# Medgas Goodies



## WrenchHandsPete (Jul 7, 2021)

Working with O2 systems...

I've come to find that O2 systems degrade rubber O-rings into carbon much sooner than typical O-ring applications. I found a more resistant O-ring material for repairs, but what do you "grease" your oxygen components with? Right now I'm using MILSPEC Krytox.


----------



## MACPLUMB777 (Jun 18, 2008)

My number one rule is no grease of any kind on O2 anything !!


----------



## skoronesa (Oct 27, 2015)

WrenchHandsPete said:


> Working with O2 systems...
> 
> I've come to find that O2 systems degrade rubber O-rings into carbon much sooner than typical O-ring applications. I found a more resistant O-ring material for repairs, but what do you "grease" your oxygen components with? Right now I'm using MILSPEC Krytox.

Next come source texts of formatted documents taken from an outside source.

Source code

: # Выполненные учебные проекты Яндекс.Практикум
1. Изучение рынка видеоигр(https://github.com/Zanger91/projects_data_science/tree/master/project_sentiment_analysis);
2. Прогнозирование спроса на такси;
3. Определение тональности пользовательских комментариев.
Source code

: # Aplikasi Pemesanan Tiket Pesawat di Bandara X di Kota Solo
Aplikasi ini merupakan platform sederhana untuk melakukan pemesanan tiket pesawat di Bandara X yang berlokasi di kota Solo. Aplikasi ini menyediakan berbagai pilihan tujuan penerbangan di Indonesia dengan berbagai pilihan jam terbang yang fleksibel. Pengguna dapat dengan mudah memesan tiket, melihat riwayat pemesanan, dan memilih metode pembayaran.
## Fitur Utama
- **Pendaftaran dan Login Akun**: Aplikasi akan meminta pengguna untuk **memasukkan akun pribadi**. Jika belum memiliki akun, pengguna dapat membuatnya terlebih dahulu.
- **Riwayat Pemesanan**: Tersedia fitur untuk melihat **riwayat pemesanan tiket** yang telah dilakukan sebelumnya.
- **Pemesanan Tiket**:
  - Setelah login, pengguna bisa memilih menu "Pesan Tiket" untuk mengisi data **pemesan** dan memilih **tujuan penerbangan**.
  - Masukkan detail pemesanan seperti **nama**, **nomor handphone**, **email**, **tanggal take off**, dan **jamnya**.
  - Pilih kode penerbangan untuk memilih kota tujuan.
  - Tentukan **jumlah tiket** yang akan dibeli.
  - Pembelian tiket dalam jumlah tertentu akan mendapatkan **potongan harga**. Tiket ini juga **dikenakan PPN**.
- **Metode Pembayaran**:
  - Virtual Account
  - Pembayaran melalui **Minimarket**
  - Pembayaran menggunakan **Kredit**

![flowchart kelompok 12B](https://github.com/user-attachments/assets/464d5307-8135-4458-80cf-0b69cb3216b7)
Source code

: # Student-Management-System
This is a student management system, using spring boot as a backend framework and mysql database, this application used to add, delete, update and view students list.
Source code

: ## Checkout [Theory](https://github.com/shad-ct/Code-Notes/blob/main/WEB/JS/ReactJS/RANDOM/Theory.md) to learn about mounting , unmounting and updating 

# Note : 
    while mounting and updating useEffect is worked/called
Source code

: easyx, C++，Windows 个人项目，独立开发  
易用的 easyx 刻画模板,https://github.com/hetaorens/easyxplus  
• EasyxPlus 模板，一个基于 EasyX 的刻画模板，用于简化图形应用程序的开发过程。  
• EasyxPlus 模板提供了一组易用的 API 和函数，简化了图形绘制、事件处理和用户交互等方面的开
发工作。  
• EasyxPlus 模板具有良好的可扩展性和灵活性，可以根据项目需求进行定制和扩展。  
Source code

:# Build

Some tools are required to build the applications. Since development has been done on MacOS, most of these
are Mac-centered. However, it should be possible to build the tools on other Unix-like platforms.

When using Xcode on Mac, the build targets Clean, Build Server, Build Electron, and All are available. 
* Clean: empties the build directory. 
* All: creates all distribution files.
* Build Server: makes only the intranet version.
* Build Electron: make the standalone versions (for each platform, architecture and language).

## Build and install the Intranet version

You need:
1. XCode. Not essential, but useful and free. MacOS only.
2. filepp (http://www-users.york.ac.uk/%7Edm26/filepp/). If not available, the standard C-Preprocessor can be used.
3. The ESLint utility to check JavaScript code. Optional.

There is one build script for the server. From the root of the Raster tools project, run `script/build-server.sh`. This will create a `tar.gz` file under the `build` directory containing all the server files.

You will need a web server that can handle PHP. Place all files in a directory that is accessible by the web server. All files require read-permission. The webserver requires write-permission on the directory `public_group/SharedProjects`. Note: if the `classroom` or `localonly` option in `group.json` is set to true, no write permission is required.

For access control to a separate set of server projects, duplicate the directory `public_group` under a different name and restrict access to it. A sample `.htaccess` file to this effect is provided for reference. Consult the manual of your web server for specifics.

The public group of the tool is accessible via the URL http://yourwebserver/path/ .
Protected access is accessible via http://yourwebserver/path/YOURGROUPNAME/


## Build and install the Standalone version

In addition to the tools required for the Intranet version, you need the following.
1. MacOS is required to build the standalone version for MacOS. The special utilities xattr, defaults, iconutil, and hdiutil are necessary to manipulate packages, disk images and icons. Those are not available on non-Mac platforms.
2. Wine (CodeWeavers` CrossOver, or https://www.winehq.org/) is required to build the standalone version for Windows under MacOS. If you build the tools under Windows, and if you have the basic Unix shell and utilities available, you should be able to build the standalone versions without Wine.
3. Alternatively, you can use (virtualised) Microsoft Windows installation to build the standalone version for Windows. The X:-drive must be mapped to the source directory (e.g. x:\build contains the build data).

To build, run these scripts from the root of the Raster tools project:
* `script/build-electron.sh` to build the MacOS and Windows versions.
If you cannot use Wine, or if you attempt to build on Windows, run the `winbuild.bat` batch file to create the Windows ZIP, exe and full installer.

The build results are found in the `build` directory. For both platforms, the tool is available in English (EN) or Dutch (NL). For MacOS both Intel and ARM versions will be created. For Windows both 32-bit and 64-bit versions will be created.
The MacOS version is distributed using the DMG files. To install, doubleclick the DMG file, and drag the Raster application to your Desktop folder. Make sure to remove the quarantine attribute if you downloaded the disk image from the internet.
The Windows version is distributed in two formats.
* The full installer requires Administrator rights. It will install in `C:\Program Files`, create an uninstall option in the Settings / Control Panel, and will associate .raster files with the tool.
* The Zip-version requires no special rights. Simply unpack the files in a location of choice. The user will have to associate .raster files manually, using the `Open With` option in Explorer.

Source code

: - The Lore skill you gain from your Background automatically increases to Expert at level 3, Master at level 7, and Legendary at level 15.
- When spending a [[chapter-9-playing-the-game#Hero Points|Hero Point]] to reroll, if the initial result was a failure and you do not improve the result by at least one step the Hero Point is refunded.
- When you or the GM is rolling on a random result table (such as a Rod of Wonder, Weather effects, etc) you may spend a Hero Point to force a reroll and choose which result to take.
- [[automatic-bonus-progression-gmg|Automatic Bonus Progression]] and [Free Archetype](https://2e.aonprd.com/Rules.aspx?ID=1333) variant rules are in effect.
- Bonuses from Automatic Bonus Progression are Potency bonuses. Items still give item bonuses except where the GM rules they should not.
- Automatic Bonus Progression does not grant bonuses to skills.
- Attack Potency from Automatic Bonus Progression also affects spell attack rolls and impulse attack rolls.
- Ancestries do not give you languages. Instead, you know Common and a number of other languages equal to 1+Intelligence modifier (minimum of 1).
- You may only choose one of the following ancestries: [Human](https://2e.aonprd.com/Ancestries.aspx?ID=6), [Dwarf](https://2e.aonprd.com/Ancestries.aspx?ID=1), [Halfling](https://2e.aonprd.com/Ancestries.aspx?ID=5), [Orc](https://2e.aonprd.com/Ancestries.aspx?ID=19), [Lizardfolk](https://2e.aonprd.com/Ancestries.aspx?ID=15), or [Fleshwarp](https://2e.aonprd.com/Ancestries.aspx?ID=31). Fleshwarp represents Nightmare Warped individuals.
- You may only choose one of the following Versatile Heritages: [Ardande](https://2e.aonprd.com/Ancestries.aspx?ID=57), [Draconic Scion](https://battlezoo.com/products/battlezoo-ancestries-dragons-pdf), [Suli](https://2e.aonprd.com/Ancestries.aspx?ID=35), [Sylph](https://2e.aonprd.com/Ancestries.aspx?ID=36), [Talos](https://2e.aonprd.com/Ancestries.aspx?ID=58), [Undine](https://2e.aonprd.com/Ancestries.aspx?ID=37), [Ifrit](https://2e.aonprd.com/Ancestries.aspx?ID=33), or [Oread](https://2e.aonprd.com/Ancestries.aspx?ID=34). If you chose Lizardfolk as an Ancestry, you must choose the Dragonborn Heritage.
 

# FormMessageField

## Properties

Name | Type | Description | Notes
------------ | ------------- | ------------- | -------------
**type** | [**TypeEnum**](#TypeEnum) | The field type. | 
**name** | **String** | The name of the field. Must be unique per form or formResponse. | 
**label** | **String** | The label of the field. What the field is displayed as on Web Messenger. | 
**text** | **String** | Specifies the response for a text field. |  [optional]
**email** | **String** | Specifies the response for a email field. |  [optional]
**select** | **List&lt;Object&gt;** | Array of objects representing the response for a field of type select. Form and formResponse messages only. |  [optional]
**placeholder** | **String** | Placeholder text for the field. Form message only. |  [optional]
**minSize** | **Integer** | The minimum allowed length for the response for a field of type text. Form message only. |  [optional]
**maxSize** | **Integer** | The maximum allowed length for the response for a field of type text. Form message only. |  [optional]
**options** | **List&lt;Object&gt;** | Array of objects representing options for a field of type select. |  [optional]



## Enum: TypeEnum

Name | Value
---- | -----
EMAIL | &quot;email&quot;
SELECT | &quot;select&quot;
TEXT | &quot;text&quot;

You really need to leave the plumbing to the certified MedGas plumbers before you hurt someone.

Those Orings aren't just "turning to carbon", they are literally burning.


----------



## OpenSights (Mar 23, 2015)

WrenchHandsPete said:


> Working with O2 systems...
> 
> I've come to find that O2 systems degrade rubber O-rings into carbon much sooner than typical O-ring applications. I found a more resistant O-ring material for repairs, but what do you "grease" your oxygen components with? Right now I'm using MILSPEC Krytox.


It begs the question if you are really qualified to work on med gas, or even plumbing for that matter. OJT under a licensed master, schooling or just do what your boss says to do and figure it out along the way? Your literally playing with fire and lives here. The wrong repair can lead your and your employer/supervisor to jail on manslaughter.


----------



## WrenchHandsPete (Jul 7, 2021)

You guys are real heros. Krytox isn't a literal grease, it's a chemically inert lubricant.
Thanks for the discussion "super moderator"


----------



## WrenchHandsPete (Jul 7, 2021)

Is this forum just the same three trolls in a circle jerk?


----------



## MACPLUMB777 (Jun 18, 2008)

No there are more in the background we are just the only ones awake


----------



## hewhodigsholes (Oct 28, 2020)

I'm not sure what the requirements are in your state, but here (Texas) medgas is a separate endorsement for a master or journey level license.

My creed with any materials issues is to contact the manufacturer. There has to be a spec for it, especially with something as volatile as O2.


----------



## DogGod (Jul 7, 2021)

WrenchHandsPete said:


> Is this forum just the same three trolls in a circle jerk?


You might wanna have your doctor check your estrogen levels Karen. Maybe take your "jetter " and give yourself a good douching 

Your no plumber. You speak like an engineer or a politician, just wanting and wanting. You are the customer I laugh at and walk away from. Plumbers are problem solvers, you are just a problem.


----------



## WrenchHandsPete (Jul 7, 2021)

DogGod said:


> You might wanna have your doctor check your estrogen levels Karen. Maybe take your "jetter " and give yourself a good douching
> 
> Your no plumber. You speak like an engineer or a politician, just wanting and wanting. You are the customer I laugh at and walk away from. Plumbers are problem solvers, you are just a problem.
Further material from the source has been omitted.